Task description: Working from the records below, repeat exactly the lines starting at the line that contains "sname varchar(50) not" and ending at the line that contains "insert into project values (103,'ProjectZ');", inclusive.

Given records:
____

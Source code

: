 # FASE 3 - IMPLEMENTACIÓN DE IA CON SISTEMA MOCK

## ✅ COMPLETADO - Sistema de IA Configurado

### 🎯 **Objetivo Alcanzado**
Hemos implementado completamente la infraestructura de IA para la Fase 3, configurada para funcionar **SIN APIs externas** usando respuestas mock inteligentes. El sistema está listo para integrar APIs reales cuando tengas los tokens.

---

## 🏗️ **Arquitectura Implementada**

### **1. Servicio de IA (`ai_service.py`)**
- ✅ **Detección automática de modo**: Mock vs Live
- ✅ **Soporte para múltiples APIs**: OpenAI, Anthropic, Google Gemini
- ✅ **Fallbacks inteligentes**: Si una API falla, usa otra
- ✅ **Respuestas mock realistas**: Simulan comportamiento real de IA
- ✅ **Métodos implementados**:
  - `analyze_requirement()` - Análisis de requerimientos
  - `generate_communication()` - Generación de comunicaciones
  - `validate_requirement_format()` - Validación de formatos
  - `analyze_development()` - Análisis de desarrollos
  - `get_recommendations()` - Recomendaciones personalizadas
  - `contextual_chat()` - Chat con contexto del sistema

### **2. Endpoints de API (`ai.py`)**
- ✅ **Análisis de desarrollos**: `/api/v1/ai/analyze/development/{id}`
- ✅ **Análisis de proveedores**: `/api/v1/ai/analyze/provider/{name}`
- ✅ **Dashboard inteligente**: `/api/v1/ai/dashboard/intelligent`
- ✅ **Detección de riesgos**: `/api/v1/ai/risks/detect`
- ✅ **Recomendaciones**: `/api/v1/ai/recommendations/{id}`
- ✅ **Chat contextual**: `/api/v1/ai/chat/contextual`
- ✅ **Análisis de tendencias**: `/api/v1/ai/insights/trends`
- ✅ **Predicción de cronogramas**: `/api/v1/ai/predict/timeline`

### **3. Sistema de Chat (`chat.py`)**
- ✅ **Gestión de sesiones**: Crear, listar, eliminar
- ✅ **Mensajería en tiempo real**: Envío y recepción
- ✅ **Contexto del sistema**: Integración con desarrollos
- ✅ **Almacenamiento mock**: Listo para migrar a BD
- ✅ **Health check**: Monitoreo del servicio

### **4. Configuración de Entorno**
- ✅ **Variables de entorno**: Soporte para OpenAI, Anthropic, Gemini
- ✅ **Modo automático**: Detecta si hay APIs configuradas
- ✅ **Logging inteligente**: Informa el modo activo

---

____

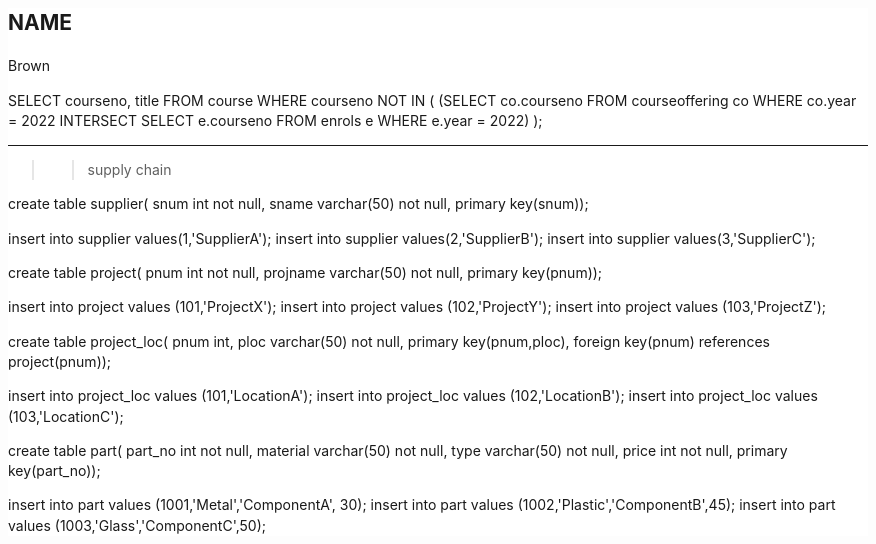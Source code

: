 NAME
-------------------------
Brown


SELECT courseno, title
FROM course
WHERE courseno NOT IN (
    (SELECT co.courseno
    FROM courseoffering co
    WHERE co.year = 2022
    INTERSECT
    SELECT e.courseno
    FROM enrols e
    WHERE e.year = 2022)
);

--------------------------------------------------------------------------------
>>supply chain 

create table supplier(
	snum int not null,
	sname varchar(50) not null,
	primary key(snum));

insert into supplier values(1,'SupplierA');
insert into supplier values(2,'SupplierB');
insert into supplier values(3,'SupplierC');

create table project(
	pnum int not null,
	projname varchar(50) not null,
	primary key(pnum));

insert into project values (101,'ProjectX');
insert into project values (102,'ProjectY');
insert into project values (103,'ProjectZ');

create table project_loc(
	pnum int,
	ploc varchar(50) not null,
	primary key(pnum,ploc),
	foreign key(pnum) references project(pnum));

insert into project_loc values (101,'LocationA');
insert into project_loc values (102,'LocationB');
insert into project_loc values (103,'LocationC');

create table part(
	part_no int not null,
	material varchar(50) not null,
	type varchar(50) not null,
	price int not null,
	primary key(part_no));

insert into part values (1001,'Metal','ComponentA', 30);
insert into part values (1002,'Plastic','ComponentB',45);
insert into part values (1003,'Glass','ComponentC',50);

____

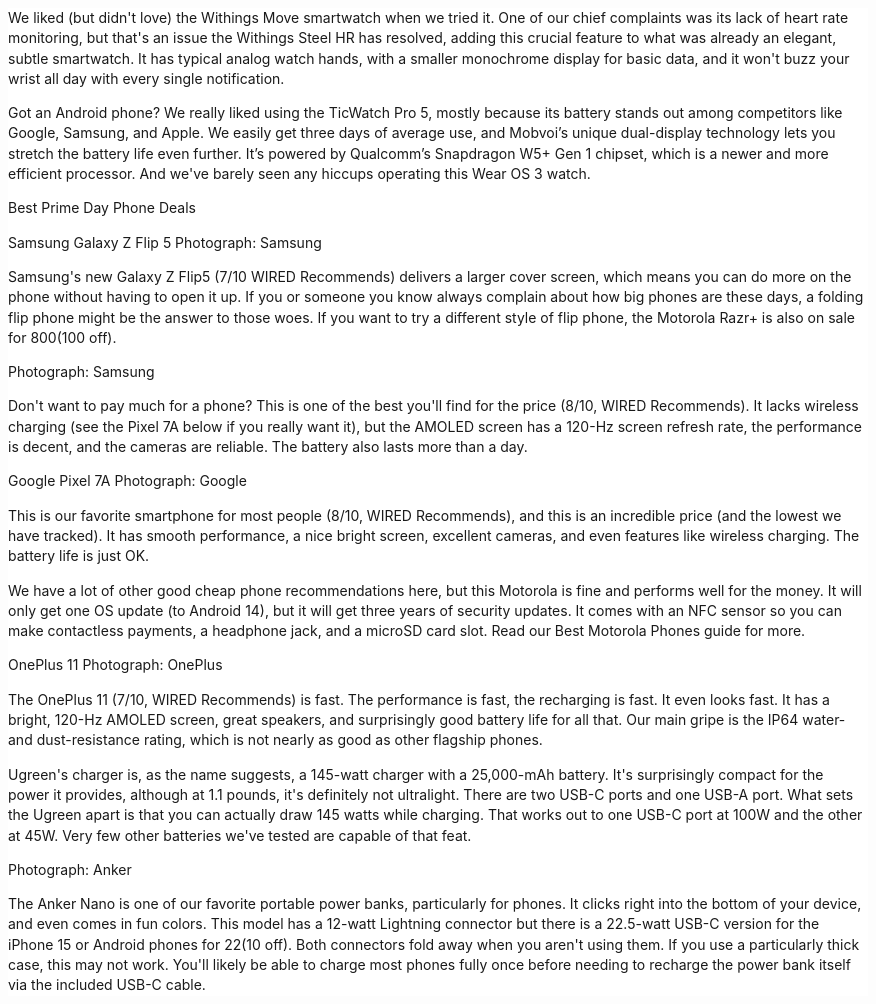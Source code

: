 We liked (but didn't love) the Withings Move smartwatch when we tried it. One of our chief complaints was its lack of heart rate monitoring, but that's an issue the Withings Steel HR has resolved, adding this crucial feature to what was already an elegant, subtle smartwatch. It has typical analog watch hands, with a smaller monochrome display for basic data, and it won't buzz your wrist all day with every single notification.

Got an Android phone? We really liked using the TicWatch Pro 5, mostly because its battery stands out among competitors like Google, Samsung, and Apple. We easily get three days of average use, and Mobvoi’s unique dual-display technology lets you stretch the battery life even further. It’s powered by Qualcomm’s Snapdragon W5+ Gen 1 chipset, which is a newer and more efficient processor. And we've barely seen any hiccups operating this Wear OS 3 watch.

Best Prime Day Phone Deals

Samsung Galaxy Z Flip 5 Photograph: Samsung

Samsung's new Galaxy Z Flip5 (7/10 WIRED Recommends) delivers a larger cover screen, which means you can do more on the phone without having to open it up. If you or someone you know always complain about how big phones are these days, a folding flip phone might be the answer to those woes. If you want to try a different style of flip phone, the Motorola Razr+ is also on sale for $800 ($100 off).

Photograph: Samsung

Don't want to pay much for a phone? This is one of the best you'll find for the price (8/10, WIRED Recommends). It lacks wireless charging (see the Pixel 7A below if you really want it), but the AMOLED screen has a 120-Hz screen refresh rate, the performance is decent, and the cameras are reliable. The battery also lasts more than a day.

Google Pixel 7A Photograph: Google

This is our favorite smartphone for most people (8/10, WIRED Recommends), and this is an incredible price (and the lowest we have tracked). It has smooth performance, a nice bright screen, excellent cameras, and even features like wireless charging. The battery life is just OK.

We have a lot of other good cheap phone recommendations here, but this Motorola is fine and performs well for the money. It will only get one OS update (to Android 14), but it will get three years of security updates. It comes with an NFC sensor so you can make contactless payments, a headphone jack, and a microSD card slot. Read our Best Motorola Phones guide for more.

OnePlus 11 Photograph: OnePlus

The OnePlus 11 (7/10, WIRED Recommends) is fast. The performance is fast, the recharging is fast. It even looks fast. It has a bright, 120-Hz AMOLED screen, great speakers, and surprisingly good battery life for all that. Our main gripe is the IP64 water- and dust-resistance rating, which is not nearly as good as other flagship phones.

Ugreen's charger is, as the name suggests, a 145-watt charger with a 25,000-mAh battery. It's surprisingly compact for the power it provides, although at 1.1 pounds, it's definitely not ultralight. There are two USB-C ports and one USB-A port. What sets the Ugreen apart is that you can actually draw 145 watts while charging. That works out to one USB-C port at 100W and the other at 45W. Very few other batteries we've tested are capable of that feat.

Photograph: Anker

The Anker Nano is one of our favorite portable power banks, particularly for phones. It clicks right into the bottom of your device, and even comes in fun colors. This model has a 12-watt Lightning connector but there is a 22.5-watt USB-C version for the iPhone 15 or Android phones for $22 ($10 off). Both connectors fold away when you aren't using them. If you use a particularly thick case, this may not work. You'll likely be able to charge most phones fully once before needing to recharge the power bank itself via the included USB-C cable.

____

Solution to the problem:
	sname varchar(50) not null,
	primary key(snum));

insert into supplier values(1,'SupplierA');
insert into supplier values(2,'SupplierB');
insert into supplier values(3,'SupplierC');

create table project(
	pnum int not null,
	projname varchar(50) not null,
	primary key(pnum));

insert into project values (101,'ProjectX');
insert into project values (102,'ProjectY');
insert into project values (103,'ProjectZ');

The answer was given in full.